As Francium is the most unstable element, how much more energy will it generate if it is split compared to, let’s say Uranium?



As Francium is the most unstable element, how much more energy will it generate if it is split compared to, let’s say Uranium?

In: Physics

Francium primarily decay via alpha decay, with average energies of ~6.5MeV. Comparing this to the fission of uranium, with average energies of ~200MeV, its about 30 times weaker. If Francium were to fission the energy release would likely be comparable to uranium if not slightly less due to the difference in mass.

The half-life of an element doesn’t really say anything about the energy release per-atom when fission occurs.

Fr223 to Ra223 produces 1.149 MeV of energy

Boring U238 to Th234 produces 4.270 MeV of energy, but only once every 5 billion years.

Shorter half-life isotopes release more heat overall because the decay is so much faster, but all this really does is make the material difficult to process and handle.

The heat buildup is often sufficient to melt or vaporize samples, rendering them useless.

About the same as uranium, but it is *much* harder to split because the nucleus is smaller. Half life from radioactive decays and energy released from fission are not related. You can’t split it with neutrons in the way you can split uranium, you would have to shoot particles at high energy into the francium nuclei. Not impossible but then you use more energy than you get out – even in a hypothetical scenario where you would have access to macroscopic amounts of francium. In fact, if you would have that by some magic then you could just use francium’s radioactive decays. No need to split anything.

The fissionability of an element is not he same as its radioactivity.

Fission is the splitting of a large atom into smaller atoms and free neutrons. If you add up the mass of the before and the after you find there is a mass defect. Some of the mass is missing. This mass was converted to energy (E=MC2).
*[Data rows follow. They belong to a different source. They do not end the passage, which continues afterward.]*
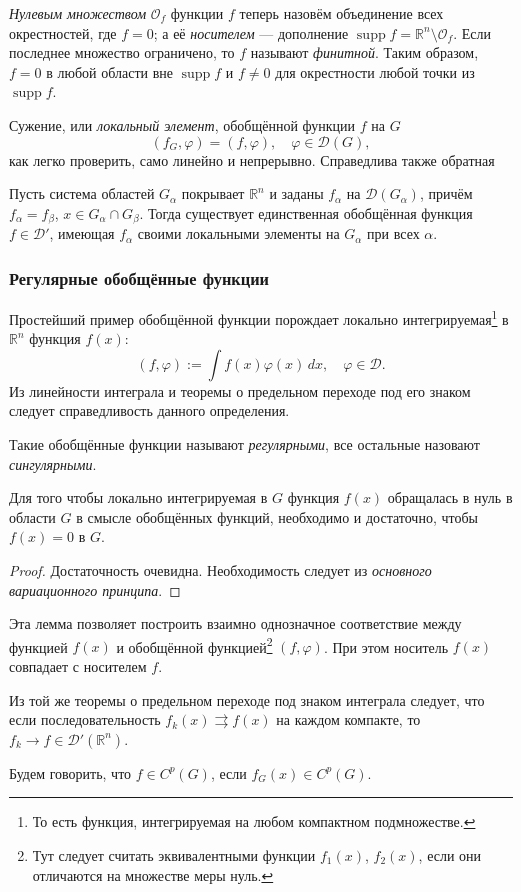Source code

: \emph{Нулевым множеством} $ \mathcal O_f $ функции $ f $ теперь назовём объединение всех окрестностей, где $ f
= 0$; а её \emph{носителем} --- дополнение $ \operatorname{supp} f = \mathbb R^n
\setminus\mathcal O_f$. Если последнее множество ограничено, то $ f $ называют
\emph{финитной}. Таким образом, $ f = 0 $ в любой области вне $ \operatorname{supp} f $
и $ f\neq 0 $ для окрестности любой точки из $ \operatorname{supp}f $.

Сужение, или \emph{локальный элемент}, обобщённой функции $ f $ на $ G $  
\[
  (f_G, \varphi) = (f, \varphi), \quad \varphi \in\mathcal D(G),
\]
как легко проверить, само линейно и непрерывно. Справедлива также обратная
\begin{theorem}
  Пусть система областей $ G_\alpha $ покрывает $ \mathbb R^n $ и заданы $
  f_\alpha $ на $ \mathcal D(G_\alpha) $, причём $ f_\alpha = f_\beta $, $ x \in
  G_\alpha \cap G_\beta$. Тогда существует единственная обобщённая функция $ f
  \in\mathcal D' $, имеющая $ f_\alpha $ своими локальными элементы на $
  G_\alpha $ при всех $ \alpha $.
\end{theorem}

\subsubsection{Регулярные обобщённые функции}
Простейший пример обобщённой функции порождает локально
интегрируемая\footnote{То есть функция, интегрируемая на
любом компактном подмножестве.} в $ \mathbb R^n
$ функция $ f(x) $: 
\[
  (f,\varphi) := \int f(x)\varphi(x)\,dx, \quad \varphi \in \mathcal D.
\]
Из линейности интеграла и теоремы о предельном переходе под его знаком следует
справедливость данного определения.

Такие обобщённые функции называют \emph{регулярными}, все остальные назовают
\emph{сингулярными}.

\begin{theorem}
  Для того чтобы локально интегрируемая в $ G $ функция $ f(x) $ обращалась в
  нуль в области $ G $ в смысле обобщённых функций, необходимо и достаточно,
  чтобы $ f(x) = 0 $ в $ G $.
\end{theorem}
\begin{proof} Достаточность очевидна. Необходимость следует из \emph{основного
  вариационного принципа}.
\end{proof}
Эта лемма позволяет построить взаимно однозначное соответствие между функцией $
f(x)$ и обобщённой функцией\footnote{Тут следует считать эквивалентными функции
$ f_1(x) $, $ f_2(x) $, если они отличаются на множестве меры нуль.} $ (f, \varphi) $. При этом носитель $ f(x) $
совпадает с носителем $ f $.

Из той же теоремы о предельном переходе под знаком интеграла следует, что если
последовательность $ f_k(x) \rightrightarrows f(x)$ на каждом компакте, то $ f_k \to f \in
\mathcal D'(\mathbb R^n) $.

Будем говорить, что $ f \in C^p(G) $, если $ f_G(x) \in C^p(G) $.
Radioactive decay does not convert that much mass. There are elements across the entire periodic table that are radioactive, but are not fissile. For instance tritium is a proton and two neutrons. It is radioactive and does decay, but is obviously NOT fissile. There is really nothing to split it into.

It really is two different process. Splitting or fission and radioactive decay are not the same process. And with splitting or fission, both natural and induced, the amount of energy is dependant on the random resultant atoms that come from the split. There are averages for fission results for each fissile isotope, but they don’t really fully relate to energy generated by radioactive decay.

Natural radioactive decay tends to occur with small pieces breaking off of the atom. This include alpha decay (helium nuclei with an atomic mass of around 4) and beta decay (a neutron turning into a proton and loosing the mass of an electron). These small decay steps tend to put out smaller amounts of energy than the induced fission of Uranium, where the Uranium splits into several large pieces at once.

That said, the main reason that radioactive decay is hard to use for power generation is because of the rate at which it occurs. With a Uranium fission reactor, you can control the rate of fission and increase it to the point where you get useful power. With radioactive decay, the decay occurs at a fixed rate, which is usually too slow to generate useful power.

There are a number of isotopes which decay quickly and put out enough power to be useful. The most well known is Plutonium 238, which is used to power space probes. The problem is that these isotopes are difficult to come by, the only way to get them on earth is to make them inside a special nuclear reactor. Some radioactive isotopes decay so quickly that its impossible to create and gather much of it in one place so that you could use it for power generation. For instance Radon, which is a gas, is produced very slowly by natural uranium, but it decays within a few days, meaning there is never more than a tiny amount of it around, and if you tried to collect it, it would disappear faster than your could realistically gather more.